Audra and Anthony had placed two glasses of sand and an hourglass on the table, intending to combine the sand as they would combine their lives. Now, for a heart-stopping second, it looked as though the sands would combine a little earlier and more violently than planned.
The cloth pulled a glass two inches to the edge, one … and then stopped. Whew.
My first wedding ceremony would not have to be followed by my own funeral service.
It had all started in November. Two of my Emporia “theater kids” – children I had directed and cheered on through five years of youth theater and summer Shakespeare in Kansas – were getting married in the New Year. I had made semi-solid plans to go if vacation time would allow, when Anthony contacted me with an unusual request.
“Audra and I were wondering if you would like to be our officiant.”
Understand, I’ve never been the type to keep a bucket list. If I had, “perform a wedding” would have been one of the less likely items. Usually, people associate reporters less with holy matrimony and more with unholy chaos.
But these were my kids. And I didn’t expect to ever get a second offer. Heck, I hadn’t expected the first.
I said yes.
And so, with a set of Internet credentials and a lot of goodwill, the show was on.
We should have all known. A good show and a good wedding have one big thing in common – there’s a lot of crises and almost-crises that happen on the way to the first ovation.
Just from my own corner, we had:
* A car that refused to start the day before, nearly stranding the “minister” in Colorado.
* The “tablecloth moment” above that almost made the wedding a smashing success.
* The famous Rochat sense of direction – or lack thereof – that lay quiet on the way to Emporia but switched into full force on the way back, giving me a chance to inadvertently explore every back road between Bennett and Brighton.

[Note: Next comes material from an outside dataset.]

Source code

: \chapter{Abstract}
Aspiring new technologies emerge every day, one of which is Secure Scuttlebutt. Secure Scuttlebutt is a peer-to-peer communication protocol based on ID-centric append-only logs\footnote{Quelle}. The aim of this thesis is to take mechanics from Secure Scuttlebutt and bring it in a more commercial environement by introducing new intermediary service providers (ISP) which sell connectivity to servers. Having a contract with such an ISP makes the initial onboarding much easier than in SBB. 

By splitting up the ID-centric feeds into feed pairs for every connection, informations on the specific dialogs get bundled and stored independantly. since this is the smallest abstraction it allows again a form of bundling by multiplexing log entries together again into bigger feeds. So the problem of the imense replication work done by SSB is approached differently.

There were others – largely in the thousand last-minute things that had to be attended to on the day itself. I truly believe that Audra should have been a candidate for human cloning that day – or else a Tony nominee for stage manager of the year.
But none of the small panics, real or averted, mattered. When the night came, it was simple. It was sweet. And it did what it was created to do.
“No ceremony is ever perfect,” I had told Anthony beforehand. “And you know something? At the end of the wedding, however much did or didn’t happen, you’re still just as married.”
Now that I think back on it, that’s not a bad preparation for the marriage ahead.
We all know it: many people put far more attention into their weddings than their marriages. But it’s the marriage that has to last. There are going to be just as many crises – heck, probably more of them and more serious ones.
But there are going to be moments of love and beauty, too. And if that love can last through it all – not the momentary thrill, but the quiet, lasting dedication – then that’s going to be what gets remembered.
I think Anthony’s and Audra’s is going to be one that lasts.
Congratulations, both of you. Thanks for letting me be part of this. And please, remember one thing.
Don’t put that hourglass anywhere that your kids can reach it.